Options on fibroid morcellation: a literature review

Gynecol Surg. 2015;12(1):3-15. doi: 10.1007/s10397-015-0878-4. Epub 2015 Feb 7.


In laparoscopy, specimens have to be removed from the abdominal cavity. If the trocar opening or the vaginal outlet is insufficient to pass the specimen, the specimen needs to be reduced. The power morcellator is an instrument with a fast rotating cylindrical knife which aims to divide the tissue into smaller pieces or fragments. The Food and Drug Administration (FDA) issued a press release in April 2014 that discouraged the use of these power morcellators. This article has the objective to review the literature related to complications by power morcellation of uterine fibroids in laparoscopy and offer recommendations to laparoscopic surgeons in gynaecology. This project was initiated by the executive board of the European Society of Gynaecological Endoscopy.
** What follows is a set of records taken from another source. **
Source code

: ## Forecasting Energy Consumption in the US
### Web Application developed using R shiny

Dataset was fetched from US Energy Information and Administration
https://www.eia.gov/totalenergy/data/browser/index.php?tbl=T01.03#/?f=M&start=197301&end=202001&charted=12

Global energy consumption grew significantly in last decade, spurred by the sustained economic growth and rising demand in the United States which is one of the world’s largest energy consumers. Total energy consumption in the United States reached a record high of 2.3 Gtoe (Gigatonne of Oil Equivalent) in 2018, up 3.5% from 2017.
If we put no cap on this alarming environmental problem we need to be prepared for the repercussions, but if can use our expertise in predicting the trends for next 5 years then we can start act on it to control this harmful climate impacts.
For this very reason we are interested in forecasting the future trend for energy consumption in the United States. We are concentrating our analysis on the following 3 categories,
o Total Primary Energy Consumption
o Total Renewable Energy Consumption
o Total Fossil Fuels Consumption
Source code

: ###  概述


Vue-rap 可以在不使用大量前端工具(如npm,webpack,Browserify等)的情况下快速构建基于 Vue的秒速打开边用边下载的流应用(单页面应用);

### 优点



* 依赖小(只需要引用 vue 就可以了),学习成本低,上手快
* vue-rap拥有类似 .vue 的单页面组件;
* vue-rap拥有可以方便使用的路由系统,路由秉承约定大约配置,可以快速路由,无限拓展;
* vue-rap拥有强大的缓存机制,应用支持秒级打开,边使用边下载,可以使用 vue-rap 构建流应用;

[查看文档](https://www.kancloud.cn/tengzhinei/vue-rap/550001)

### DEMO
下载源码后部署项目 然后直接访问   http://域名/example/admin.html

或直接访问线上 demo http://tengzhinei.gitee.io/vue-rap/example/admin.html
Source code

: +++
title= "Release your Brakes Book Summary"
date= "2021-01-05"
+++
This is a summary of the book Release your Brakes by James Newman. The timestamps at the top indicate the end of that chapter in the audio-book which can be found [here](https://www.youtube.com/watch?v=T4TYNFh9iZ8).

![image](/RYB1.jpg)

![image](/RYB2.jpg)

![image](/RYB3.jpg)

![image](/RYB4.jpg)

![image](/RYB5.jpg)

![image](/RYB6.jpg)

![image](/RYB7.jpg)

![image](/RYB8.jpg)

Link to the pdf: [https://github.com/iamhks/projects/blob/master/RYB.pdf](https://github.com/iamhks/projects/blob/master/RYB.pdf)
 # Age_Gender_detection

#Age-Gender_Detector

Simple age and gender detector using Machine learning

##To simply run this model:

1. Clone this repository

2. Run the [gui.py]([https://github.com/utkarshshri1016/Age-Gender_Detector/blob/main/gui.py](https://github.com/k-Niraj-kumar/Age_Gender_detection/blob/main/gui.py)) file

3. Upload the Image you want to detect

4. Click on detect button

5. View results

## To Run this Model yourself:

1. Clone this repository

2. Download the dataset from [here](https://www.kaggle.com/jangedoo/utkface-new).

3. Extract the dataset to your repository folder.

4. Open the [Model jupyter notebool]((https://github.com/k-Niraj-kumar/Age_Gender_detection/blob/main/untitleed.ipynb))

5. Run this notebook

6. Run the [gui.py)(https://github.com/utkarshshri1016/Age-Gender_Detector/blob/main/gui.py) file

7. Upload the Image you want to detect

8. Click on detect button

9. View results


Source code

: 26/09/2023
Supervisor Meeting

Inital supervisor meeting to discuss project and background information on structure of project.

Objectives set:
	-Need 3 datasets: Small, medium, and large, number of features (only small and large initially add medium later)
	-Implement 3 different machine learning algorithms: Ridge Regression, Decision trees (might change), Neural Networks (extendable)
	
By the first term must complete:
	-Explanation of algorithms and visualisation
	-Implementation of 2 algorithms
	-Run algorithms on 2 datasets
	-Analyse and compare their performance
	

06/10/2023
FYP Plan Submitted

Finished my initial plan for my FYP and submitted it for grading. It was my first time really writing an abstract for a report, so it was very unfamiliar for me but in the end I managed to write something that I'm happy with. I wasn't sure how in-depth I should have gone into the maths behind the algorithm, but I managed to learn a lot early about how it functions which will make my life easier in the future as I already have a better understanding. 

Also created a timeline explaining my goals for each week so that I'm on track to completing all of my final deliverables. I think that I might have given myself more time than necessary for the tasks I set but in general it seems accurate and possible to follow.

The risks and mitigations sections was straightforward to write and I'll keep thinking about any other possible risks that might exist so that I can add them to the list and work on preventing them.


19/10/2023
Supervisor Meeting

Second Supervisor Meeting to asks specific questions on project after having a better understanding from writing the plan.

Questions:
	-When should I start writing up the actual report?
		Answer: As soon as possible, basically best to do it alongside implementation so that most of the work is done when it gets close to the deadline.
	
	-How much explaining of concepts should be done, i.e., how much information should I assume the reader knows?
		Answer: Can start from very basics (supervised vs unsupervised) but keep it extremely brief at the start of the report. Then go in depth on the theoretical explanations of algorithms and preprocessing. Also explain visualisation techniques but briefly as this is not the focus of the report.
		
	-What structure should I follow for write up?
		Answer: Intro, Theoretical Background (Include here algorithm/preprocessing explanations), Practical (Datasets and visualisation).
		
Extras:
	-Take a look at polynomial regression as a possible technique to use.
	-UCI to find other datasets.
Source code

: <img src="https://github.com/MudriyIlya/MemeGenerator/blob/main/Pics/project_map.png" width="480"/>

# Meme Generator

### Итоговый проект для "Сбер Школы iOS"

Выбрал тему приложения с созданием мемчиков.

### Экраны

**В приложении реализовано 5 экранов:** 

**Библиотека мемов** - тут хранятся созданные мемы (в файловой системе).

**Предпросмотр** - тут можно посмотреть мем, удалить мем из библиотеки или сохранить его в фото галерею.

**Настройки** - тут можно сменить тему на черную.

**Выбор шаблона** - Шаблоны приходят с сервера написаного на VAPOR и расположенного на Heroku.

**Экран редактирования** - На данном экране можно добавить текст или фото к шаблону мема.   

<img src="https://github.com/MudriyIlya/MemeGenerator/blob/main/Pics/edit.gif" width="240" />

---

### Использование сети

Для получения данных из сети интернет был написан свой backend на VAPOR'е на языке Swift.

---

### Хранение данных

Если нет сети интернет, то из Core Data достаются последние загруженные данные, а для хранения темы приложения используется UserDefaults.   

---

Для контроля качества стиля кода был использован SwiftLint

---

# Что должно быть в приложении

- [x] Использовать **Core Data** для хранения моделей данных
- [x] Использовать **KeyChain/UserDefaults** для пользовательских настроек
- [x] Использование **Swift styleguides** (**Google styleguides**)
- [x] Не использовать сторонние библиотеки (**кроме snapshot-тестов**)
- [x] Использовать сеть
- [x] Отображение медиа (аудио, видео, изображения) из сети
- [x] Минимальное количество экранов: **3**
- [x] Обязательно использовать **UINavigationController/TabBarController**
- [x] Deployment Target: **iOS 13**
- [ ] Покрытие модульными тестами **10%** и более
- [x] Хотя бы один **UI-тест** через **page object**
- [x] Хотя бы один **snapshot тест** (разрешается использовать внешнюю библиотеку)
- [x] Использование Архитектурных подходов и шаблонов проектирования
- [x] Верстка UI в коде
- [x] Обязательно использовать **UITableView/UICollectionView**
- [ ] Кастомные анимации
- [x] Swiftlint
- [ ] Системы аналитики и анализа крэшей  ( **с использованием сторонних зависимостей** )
A steering committee on fibroid morcellation was installed and experienced ESGE members requested to chair an action group to address distinct clinical questions. Clinical questions were formulated with regards to the sarcoma risk in presumed uterine fibroids, diagnosis of sarcoma, complications of morcellation and future research. A literature review on the different subjects was conducted, systematic if appropriate and feasible. It was concluded that the true prevalence of uterine sarcoma in presumed fibroids is not known given the wide range of prevalences (0.45-0.014 %) from meta-analyses mainly based on retrospective trials. Age and certain imaging characteristics such as 'lacunes' suggesting necrosis and increased central vascularisation of the tumour are associated with a higher risk of uterine sarcoma, although the risks remain low. There is not enough evidence to estimate this risk in individual patients. Complications of morcellation are rare. Reported are direct morcellation injuries to vessels and bowel, the development of so-called parasitic fibroids requiring reintervention and the spread of sarcoma cells in the abdominal cavity, which may possibly or even likely upstaging the disease. Momentarily in-bag morcellation is investigated as it may possibly prevent morcellation complications. Because of lack of evidence, this literature review cannot give strong recommendations but offers only options which are condensed in a flow chart. Prospective data collection may clarify the issue on sarcoma risk in presumed fibroids and technology to extract tissue laparoscopically from the abdominal cavity should be perfected.

Keywords: Complication; Endometrial stromal sarcoma; Laparoscopy; Leiomyoma uteri; Leiomyosarcoma; Morcellation; Power morcellation.